En normal seçim
Eskiden şu seçim işi amma da abartılırdı. Kimileri verdiğimiz oylarla, Atatürk'e ve Cumhuriyet'e olan bağlılığımızın sınandığını söylerdi. Kimileri sandık başında mührü basarken, "dünya" ile "ahiret" arasında bir seçim yaptığımızı öne sürerdi.. Kimileri de "biz ortadayız" diyerek, orta yolculuk damarımızdan girerek işi bitirmeye çalışırdı. Ama kim ne derse desin, sonuçta seçim işi acayip abartılırdı.. Sanki hayat / memat meselesiydi söz konusu olan.. Tumturaklı lafların, büyük sözlerin, o tuhaf savaş düzeninin içinde kimsenin aklına, "Durun bakalım! Biz neyi seçiyoruz, siz ne diyorsunuz?" sorusunu sormak gelmiyordu.. Çünkü o soru sorulduğunda, 'abartı' bütün yönleriyle ortaya çıkacaktı.
*** Mesela 1994'te yapılan yerel seçimi anımsayalım.. Propaganda döneminde neler vardı neler: Din, iman vardı.. Atatürk, Cumhuriyet vardı.. Karanlık, aydınlık vardı.. İrtica vardı.. Amerika vardı.. İntikam vardı.. "Oyunu öyle bir kullan ki Amerika'dan duyulsun" deniyordu.. "Karanlığa geçit vermemek için laik adaylara destek olalım" deniyordu.. Yani hep büyük laflar ediliyordu.. Oysa yapılan, eninde sonunda belediye seçimiydi.. Kentimizin çöplerinin toplanmasını, suyumuzun akmasını sağlayacak, ulaşım hizmetlerini organize edecek adamı seçiyorduk yani.. Ya da mahallemizin muhtarını.. Yaptığımız buydu ama seçim yarışında söylenenlerin bununla uzaktan yakından ilgisi yoktu..

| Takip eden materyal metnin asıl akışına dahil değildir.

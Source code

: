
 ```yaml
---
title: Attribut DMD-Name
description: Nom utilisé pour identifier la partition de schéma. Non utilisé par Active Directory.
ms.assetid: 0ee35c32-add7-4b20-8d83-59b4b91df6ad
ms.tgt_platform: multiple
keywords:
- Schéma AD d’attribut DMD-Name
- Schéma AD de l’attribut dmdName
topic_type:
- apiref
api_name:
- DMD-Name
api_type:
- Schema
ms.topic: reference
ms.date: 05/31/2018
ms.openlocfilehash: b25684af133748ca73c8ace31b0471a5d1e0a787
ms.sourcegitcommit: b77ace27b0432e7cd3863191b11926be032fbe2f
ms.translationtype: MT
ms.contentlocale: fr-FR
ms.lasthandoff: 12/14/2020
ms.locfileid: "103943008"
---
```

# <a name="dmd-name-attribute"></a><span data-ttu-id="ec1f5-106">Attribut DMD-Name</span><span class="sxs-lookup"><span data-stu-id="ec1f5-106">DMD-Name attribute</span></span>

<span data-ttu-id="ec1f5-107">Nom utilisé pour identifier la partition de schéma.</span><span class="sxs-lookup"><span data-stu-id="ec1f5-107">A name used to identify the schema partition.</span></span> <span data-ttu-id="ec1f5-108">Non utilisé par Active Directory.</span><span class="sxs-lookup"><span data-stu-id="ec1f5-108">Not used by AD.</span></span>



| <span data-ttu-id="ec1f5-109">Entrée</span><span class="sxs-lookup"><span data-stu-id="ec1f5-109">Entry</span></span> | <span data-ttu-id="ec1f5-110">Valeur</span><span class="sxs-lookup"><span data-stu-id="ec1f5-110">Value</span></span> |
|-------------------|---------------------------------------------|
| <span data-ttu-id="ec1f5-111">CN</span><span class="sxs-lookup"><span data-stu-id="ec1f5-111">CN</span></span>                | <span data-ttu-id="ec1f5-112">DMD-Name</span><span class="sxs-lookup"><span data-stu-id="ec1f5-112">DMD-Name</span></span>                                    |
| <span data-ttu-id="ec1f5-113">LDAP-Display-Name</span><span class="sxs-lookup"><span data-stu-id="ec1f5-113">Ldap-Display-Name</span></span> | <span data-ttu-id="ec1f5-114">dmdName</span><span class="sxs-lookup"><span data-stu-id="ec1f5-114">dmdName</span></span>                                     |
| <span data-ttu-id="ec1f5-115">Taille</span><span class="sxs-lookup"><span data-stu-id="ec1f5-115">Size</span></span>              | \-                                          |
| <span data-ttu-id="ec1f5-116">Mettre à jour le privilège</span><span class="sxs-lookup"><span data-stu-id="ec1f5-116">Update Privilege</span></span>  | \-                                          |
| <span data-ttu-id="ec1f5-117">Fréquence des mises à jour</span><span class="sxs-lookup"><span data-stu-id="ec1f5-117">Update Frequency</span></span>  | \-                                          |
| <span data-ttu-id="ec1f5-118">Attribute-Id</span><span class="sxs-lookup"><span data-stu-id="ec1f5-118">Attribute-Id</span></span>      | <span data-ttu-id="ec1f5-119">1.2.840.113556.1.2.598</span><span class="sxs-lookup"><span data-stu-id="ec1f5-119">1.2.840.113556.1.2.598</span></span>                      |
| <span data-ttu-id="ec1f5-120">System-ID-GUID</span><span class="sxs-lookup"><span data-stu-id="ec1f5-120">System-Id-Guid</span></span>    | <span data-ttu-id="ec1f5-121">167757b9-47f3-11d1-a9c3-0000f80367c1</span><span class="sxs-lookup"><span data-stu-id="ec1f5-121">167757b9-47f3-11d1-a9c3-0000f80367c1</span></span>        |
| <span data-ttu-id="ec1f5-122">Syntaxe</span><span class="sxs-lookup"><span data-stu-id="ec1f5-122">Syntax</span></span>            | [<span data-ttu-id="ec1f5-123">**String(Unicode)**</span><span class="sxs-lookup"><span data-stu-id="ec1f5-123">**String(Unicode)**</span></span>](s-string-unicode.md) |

*** Bence bu son seçim kampanyası, bazı küçük falsoları saymazsak, bu zamana kadar yapılan en normal seçim kampanyasıydı. Tamam, 3 Kasım yenilgisinin rövanşını almak isteyen 'diskalifiye edilmiş' partilerin liderleri, yerel seçimle hiçbir ilgisi olmayan "Büyük Kıbrıs davası"nı miting meydanlarına taşımak için ellerinden geleni yaptılar ama bu iş hem tutmadı, hem de yaygınlaşmadı.. Vatandaş, Kıbrıs'la ilgili bir oylama yapılmadığının farkındaydı, dolduruşa gelmedi.. Ayrıca yine kampanya döneminde Erdoğan ile Baykal arasındaki söz düellosunun dozu zaman zaman yükseldi ama bu kavga da toplumsallaşmadı, tabanda karşılık bulmadı.. Din, iman mevzuları da meydanlara geçmişteki gibi taşınmadı.. Yani tarihimizin en normal seçimini yaptık. Adayların kim olduğuna bakıldı.. İstisnaları göz ardı edersek çoğunluk, kenti için, ilçesi için, beldesi için "en doğru seçim"i yapmaya çalıştı.. Buradan çıkacak sonuç şu: Bundan sonra partilerin işi zor. Hazır oy depoları artık yok. Yani öyle "Atatürk" demek ya da "din" demek yetmeyecek. Çünkü "normal zamanlar", parti gibi partilerin ortaya çıkmasını zorunlu kılar.